(The problem): Repeat only the stretch of lines below that runs from the line with "In recent years, the" through the line with "## Graph Algorithms: A Brief Overview", unaltered.
++++ Dataset records
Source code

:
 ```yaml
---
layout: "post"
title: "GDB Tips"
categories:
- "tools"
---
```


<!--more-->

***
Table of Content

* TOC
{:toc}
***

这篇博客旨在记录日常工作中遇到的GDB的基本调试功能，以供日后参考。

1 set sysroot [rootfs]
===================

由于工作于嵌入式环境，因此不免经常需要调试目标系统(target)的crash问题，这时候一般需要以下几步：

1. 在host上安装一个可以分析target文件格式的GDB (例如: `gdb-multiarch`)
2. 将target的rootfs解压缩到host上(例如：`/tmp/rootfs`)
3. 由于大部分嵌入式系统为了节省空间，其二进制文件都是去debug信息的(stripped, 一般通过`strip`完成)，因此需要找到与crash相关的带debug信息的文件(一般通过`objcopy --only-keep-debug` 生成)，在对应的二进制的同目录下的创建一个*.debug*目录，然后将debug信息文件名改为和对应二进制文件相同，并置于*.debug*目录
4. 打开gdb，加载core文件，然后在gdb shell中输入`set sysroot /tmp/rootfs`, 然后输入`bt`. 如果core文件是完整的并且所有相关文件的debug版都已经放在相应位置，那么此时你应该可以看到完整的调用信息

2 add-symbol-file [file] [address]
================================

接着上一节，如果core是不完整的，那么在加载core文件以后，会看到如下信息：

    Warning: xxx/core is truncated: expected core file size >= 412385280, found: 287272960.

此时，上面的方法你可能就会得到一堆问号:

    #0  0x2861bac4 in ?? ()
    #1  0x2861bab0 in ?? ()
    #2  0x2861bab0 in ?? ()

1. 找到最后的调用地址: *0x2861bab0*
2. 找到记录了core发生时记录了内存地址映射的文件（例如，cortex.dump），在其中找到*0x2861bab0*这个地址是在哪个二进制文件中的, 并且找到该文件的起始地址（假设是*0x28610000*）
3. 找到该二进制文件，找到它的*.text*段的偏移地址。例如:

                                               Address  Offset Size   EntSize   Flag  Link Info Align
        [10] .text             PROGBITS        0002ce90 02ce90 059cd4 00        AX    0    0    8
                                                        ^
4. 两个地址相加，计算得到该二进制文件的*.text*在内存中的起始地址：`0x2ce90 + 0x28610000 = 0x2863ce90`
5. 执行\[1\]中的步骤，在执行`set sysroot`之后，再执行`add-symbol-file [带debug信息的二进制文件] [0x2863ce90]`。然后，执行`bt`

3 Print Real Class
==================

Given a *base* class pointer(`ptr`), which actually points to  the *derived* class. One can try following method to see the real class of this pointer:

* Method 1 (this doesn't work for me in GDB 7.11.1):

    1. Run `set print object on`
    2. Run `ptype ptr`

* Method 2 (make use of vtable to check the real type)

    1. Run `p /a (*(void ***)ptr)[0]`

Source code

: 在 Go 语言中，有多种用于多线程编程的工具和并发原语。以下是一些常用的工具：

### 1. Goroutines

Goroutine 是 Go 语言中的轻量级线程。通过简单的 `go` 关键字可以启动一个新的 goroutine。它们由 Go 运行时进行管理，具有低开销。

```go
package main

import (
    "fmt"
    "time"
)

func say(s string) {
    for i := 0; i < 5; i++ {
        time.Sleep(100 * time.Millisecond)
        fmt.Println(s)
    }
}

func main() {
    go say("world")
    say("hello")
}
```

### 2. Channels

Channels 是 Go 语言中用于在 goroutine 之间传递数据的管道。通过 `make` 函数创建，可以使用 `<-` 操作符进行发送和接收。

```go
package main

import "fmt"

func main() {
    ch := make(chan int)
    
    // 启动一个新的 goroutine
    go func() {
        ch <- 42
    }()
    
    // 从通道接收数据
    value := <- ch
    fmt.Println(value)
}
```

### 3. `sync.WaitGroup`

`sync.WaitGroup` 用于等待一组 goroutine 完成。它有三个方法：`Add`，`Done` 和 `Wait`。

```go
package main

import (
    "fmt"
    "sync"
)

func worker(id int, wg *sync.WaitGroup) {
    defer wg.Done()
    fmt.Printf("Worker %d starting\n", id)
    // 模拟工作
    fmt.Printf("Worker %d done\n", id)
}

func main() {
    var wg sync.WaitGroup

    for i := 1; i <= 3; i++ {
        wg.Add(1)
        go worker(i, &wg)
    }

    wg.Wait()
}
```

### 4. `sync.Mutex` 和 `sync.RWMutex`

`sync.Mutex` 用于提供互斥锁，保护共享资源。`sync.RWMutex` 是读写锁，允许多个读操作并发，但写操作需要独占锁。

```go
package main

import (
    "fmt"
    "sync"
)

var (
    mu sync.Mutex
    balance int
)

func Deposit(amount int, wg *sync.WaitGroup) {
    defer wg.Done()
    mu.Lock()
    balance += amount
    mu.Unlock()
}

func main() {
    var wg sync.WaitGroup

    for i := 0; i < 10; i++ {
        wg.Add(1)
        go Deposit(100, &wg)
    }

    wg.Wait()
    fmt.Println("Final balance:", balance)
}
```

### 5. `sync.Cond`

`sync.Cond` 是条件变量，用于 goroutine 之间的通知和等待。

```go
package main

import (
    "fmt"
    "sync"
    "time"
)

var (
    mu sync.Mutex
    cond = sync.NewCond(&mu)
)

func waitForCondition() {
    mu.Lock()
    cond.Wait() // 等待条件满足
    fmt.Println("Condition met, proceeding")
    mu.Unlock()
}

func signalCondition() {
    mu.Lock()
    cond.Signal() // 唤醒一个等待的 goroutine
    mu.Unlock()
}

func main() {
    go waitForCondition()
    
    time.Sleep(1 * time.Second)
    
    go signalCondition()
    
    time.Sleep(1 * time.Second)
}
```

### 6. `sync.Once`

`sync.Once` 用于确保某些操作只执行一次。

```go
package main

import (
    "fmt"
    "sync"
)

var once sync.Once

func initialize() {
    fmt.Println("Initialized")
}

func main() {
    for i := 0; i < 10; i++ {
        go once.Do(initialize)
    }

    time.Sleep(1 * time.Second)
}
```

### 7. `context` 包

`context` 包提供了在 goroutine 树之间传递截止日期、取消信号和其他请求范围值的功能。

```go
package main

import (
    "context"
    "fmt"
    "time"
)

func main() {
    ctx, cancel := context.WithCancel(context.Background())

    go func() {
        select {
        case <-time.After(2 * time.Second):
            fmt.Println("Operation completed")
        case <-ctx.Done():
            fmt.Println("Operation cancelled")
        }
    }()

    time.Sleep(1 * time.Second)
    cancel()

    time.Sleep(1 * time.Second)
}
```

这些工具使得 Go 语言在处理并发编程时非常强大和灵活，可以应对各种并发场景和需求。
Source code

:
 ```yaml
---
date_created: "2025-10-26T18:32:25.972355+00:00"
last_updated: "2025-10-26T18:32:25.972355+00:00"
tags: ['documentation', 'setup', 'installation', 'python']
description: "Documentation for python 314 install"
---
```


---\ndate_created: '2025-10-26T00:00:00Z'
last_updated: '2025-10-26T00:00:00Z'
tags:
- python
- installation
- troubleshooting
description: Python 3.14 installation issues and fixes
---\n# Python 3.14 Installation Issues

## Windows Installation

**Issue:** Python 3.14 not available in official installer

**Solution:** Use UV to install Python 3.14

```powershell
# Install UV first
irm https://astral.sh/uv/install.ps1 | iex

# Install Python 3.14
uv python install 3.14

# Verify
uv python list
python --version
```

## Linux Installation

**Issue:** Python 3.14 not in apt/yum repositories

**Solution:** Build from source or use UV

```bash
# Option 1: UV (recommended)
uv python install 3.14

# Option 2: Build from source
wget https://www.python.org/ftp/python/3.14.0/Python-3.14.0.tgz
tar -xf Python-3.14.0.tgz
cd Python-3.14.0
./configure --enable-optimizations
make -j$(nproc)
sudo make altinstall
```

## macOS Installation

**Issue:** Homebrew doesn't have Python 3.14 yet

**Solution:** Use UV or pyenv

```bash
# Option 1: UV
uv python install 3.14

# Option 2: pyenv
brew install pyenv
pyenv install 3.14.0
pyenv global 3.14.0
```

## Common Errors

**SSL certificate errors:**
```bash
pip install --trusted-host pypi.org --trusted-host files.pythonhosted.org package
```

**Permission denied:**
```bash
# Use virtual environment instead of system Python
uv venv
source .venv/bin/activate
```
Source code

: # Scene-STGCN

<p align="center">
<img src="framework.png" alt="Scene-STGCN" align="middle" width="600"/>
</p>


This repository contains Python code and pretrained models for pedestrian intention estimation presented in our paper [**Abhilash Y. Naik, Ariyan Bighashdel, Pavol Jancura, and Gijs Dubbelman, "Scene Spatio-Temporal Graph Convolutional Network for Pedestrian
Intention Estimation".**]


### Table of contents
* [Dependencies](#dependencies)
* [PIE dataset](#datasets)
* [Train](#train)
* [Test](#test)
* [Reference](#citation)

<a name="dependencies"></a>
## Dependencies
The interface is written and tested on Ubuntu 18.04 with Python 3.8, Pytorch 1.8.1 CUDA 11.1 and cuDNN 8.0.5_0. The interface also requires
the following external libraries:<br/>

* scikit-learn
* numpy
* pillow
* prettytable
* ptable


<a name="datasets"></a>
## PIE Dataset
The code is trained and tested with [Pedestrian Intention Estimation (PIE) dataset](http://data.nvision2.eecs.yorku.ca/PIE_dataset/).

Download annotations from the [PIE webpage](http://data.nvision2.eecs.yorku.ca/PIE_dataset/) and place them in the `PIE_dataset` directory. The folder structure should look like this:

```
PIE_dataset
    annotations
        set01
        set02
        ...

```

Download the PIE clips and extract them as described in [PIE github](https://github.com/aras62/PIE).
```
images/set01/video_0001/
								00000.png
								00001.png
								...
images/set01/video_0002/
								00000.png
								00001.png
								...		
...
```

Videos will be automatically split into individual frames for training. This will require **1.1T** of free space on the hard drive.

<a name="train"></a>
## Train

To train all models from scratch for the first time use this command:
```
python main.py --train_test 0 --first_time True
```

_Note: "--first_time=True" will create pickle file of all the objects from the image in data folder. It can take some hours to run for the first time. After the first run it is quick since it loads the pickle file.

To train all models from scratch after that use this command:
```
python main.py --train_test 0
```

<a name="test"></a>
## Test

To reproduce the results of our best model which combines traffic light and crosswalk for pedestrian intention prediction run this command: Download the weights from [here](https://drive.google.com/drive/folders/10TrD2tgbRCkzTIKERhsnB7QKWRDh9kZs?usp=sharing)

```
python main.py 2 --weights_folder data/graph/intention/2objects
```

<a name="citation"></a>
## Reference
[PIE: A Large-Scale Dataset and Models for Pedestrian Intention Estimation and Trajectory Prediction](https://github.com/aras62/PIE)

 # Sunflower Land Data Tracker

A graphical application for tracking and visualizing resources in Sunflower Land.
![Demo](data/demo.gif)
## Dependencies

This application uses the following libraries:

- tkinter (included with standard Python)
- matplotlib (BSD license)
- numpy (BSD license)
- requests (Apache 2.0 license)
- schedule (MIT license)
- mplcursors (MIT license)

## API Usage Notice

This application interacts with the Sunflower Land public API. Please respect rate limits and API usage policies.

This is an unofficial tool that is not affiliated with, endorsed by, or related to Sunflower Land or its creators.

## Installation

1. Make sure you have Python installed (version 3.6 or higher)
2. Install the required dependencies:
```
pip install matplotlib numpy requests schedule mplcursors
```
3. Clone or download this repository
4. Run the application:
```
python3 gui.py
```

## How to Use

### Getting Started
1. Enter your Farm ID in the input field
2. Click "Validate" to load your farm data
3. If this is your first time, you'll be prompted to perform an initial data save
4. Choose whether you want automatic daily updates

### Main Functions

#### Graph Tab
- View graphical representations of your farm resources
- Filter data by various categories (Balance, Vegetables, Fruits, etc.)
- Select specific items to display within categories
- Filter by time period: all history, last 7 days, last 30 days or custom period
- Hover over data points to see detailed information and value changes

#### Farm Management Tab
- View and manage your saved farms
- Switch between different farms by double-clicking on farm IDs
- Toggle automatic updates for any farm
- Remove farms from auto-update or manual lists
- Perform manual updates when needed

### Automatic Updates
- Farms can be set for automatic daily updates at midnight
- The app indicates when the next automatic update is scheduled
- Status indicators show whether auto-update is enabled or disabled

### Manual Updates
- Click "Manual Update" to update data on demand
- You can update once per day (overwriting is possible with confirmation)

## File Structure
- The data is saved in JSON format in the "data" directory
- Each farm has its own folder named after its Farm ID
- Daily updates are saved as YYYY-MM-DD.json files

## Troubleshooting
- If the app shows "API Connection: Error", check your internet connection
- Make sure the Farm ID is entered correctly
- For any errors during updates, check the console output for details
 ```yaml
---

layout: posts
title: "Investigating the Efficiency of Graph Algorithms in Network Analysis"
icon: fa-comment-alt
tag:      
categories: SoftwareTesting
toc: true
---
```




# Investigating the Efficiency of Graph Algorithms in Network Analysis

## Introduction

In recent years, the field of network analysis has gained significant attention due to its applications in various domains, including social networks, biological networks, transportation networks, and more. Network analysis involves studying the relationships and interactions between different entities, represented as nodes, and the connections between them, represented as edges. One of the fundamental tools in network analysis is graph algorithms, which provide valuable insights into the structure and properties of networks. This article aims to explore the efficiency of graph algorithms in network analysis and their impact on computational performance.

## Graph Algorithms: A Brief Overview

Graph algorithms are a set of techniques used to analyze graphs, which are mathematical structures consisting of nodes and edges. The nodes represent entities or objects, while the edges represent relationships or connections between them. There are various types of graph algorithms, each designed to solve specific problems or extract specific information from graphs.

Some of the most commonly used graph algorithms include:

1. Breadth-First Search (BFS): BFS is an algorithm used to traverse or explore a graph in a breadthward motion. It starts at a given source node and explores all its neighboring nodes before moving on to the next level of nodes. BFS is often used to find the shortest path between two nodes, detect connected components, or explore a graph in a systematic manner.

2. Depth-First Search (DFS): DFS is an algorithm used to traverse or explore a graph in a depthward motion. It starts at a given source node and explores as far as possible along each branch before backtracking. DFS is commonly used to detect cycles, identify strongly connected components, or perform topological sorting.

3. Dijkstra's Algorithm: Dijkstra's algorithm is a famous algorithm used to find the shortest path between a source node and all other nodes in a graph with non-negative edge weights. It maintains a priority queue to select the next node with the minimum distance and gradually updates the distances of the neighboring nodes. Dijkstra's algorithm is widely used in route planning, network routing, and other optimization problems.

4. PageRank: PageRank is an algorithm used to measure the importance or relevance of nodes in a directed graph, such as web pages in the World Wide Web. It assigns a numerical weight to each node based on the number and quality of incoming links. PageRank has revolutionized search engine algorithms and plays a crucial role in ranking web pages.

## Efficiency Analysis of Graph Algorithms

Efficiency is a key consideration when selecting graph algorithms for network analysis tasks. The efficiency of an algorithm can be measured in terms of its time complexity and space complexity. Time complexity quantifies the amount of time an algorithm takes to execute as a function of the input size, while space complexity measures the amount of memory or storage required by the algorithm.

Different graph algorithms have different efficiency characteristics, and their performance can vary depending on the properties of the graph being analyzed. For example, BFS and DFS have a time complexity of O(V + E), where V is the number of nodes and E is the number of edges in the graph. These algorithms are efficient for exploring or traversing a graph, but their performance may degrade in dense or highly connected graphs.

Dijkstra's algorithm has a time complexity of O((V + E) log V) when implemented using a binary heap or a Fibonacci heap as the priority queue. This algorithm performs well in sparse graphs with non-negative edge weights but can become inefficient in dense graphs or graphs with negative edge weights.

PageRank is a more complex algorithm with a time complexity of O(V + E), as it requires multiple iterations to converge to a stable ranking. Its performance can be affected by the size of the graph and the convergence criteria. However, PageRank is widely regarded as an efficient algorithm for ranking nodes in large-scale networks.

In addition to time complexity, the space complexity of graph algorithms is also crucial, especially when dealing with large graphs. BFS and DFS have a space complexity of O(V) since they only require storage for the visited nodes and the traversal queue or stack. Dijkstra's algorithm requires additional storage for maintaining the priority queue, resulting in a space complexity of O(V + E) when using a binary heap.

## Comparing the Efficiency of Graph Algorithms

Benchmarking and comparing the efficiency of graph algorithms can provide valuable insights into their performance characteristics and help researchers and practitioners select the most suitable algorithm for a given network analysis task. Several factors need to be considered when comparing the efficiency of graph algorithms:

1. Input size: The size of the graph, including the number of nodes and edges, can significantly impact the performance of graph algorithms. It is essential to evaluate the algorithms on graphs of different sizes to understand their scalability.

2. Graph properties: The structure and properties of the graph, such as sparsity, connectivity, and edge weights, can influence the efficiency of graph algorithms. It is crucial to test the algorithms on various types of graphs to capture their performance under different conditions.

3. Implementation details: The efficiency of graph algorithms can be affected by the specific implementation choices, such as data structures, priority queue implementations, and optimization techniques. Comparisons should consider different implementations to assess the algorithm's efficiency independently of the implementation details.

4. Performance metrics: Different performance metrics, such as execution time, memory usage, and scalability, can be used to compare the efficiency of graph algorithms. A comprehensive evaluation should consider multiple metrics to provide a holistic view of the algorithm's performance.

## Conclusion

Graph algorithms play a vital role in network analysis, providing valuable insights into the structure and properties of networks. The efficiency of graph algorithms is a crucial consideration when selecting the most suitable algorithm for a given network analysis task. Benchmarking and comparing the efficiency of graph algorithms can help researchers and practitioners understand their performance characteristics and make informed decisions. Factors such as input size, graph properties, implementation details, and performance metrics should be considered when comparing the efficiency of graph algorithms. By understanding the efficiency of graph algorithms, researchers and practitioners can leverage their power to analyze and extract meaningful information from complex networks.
++++++++
(Solution for this problem):
In recent years, the field of network analysis has gained significant attention due to its applications in various domains, including social networks, biological networks, transportation networks, and more. Network analysis involves studying the relationships and interactions between different entities, represented as nodes, and the connections between them, represented as edges. One of the fundamental tools in network analysis is graph algorithms, which provide valuable insights into the structure and properties of networks. This article aims to explore the efficiency of graph algorithms in network analysis and their impact on computational performance.

## Graph Algorithms: A Brief Overview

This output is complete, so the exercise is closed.